When he reached the bottom of the stairs, Breen looked around for somewhere to put his pile of documents. The telephone table had been knocked on its side. He laid the picture frame across the fallen legs and went upstairs.
The late November light was thin. It was hard to make things out, but Breen could still see that the main bedroom was curiously undisturbed by the mayhem of the rest of the house and the street outside. The bed unslept in.
The bedroom itself was a surprise. An oriental fantasy. Moroccan lamps hung from the ceiling. Indian cotton drapes surrounded the bed. The bed showed no obvious signs of a crime of passion. On the dressing table sat statues of Indian gods, next to a cluster of cut-glass atomisers. On the walls, more paintings that looked familiar. Very modern. He thought he recognised the pale fleshy pink of one of the fashionable painters who got drunk in Soho. Others were less recognisable, but they seemed not to have been collected out of the usual sense of duty, or the urge to fill the walls with things that looked right. They had been chosen by someone who clearly loved each one and had positioned them with care.

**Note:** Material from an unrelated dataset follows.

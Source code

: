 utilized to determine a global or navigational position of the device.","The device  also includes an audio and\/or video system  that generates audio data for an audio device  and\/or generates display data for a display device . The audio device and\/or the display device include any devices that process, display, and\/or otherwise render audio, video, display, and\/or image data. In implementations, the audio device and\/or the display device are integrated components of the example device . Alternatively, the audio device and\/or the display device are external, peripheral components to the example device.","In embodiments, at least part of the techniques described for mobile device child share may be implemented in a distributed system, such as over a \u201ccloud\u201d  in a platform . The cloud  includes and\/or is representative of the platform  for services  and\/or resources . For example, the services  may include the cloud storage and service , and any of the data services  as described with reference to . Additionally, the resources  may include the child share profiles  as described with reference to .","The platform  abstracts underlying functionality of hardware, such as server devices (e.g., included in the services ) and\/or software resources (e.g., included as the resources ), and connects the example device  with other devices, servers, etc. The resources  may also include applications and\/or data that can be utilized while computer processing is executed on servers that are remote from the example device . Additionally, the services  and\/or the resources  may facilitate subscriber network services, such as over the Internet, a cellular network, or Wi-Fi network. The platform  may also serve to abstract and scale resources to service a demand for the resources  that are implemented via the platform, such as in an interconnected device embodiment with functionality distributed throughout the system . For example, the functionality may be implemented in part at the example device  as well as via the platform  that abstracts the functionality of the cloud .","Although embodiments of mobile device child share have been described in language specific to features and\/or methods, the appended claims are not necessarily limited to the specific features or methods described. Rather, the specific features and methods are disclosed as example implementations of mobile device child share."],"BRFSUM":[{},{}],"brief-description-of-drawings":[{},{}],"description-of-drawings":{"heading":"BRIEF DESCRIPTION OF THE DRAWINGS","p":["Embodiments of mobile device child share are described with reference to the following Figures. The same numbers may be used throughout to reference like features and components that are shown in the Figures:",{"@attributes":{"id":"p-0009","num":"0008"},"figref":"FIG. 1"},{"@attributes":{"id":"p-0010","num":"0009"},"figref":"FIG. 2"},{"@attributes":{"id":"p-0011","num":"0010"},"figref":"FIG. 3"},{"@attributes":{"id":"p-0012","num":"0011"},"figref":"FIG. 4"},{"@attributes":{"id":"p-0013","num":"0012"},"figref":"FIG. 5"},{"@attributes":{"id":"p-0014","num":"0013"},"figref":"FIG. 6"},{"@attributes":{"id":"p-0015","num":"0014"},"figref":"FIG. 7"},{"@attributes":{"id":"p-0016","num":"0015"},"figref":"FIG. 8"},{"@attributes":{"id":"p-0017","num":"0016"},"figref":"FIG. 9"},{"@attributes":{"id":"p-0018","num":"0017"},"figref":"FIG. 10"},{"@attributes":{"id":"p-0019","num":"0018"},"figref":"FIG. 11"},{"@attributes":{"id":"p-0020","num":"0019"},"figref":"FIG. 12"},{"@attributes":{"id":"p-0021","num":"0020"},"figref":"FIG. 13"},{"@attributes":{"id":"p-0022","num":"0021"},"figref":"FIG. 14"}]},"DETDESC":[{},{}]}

He wondered about taking the paintings off the wall to save them. They would all be destroyed with the house. It seemed a waste. But there was no time.
He returned to the wreck of the kitchen, where Tozer was picking through the rubble.
Voices from outside: ‘Oi! Coppers. Come out now.’
‘Found anything?’
‘Not really,’ said Tozer. ‘Paddy? Come on. We should go.’
‘They’re going to bulldoze it with the body still in here?’
‘Reckon. It’s not safe to start digging around.’
‘What if we got one of the photographers outside to come in? Some sort of record, at least.’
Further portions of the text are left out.